Adirondack Wild’s letter notes that more exclusive resort development like this drives up real estate prices for everyone within small, rural towns like Jay, near Lake Placid. Affordable housing for year-round residents has become an urgent problem in this area of the Adirondack Park. As proposed, this project does not incorporate affordable housing objectives.
“The applicant leaves out requested information about mammals, birds, other sensitive animal and their habitats, and connections between habitats. Also left out is requested information about areas of scenic significance, aquifers and natural habitat corridors. Worst of all, the composite maps requested by the APA to identify areas most suitable for development or valuable for significant resource and open space protection are not provided.”
“You cannot protect what you have never looked for, located and mapped. The first step in intelligent development is to know your resources, to conduct a comprehensive baseline inventory of natural, cultural, historic and scenic resources on a site. Thus far, this application badly fails that crucial first step,” Gibson added. Adirondack Wild is asking the APA not to declare Part 1 of the application as “received” until the Agency’s requested resource information and composite maps are provided.
The APA’s pre-application process for large subdivisions was meant to be cost and time efficient. Its goals were to conceptualize development locations only after resources are comprehensively identified, mapped and impacts to sensitive habitats and blocks of open space avoided.
“Far from being efficient APA’s large-scale subdivision process has become drawn out because the process is entirely voluntary.
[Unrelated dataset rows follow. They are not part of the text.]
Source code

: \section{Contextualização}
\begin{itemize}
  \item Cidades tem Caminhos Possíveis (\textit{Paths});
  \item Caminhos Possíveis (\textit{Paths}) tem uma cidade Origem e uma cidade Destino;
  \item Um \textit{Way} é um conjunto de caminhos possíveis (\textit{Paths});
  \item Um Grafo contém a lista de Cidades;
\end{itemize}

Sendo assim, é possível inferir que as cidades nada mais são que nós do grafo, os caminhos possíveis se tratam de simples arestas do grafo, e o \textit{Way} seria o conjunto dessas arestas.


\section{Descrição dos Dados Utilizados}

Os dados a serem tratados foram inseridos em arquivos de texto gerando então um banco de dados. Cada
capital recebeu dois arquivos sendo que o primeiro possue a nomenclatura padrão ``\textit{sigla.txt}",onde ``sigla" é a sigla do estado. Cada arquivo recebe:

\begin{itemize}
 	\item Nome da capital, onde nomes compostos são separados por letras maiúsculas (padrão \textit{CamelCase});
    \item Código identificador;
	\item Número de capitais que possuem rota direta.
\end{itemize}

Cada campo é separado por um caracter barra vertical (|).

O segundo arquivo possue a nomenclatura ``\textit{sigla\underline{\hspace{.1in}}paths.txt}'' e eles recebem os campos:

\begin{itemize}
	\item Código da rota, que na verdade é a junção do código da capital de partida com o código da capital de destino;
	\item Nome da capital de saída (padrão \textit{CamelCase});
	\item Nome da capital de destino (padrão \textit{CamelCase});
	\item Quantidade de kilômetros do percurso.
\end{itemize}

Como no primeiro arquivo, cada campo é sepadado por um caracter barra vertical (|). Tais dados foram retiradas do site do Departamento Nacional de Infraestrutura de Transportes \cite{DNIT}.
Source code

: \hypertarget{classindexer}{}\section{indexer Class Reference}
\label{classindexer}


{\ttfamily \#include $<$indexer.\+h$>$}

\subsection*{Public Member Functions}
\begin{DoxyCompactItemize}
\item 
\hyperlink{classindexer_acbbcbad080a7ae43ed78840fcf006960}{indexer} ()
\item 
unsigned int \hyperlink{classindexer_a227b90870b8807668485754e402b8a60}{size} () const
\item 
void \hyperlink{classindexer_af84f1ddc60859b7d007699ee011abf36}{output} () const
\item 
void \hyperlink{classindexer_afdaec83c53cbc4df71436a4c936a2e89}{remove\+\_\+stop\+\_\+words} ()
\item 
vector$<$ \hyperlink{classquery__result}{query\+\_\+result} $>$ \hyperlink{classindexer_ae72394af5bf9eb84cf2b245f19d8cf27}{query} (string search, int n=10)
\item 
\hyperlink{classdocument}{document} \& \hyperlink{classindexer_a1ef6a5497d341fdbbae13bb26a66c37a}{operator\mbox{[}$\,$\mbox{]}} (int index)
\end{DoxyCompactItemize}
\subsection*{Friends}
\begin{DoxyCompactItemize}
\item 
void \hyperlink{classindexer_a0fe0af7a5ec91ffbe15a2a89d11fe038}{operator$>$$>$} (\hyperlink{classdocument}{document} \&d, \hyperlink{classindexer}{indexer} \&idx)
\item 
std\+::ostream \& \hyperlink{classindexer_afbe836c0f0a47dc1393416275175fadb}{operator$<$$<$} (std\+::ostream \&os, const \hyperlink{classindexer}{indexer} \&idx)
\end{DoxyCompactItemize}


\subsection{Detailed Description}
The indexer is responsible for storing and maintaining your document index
Large developers deliver incomplete applications, leaving out vital information about what is living and growing on the project site, and beyond it. Good impact avoidance cannot be accomplished without that information. Clearly needed is new legislation which mandates better ecological site analysis and conservation development for these large subdivisions.” That legislation, sponsored by New York Assembly Member Steven Englebright and State Senator Todd Kaminsky, is pending in Albany.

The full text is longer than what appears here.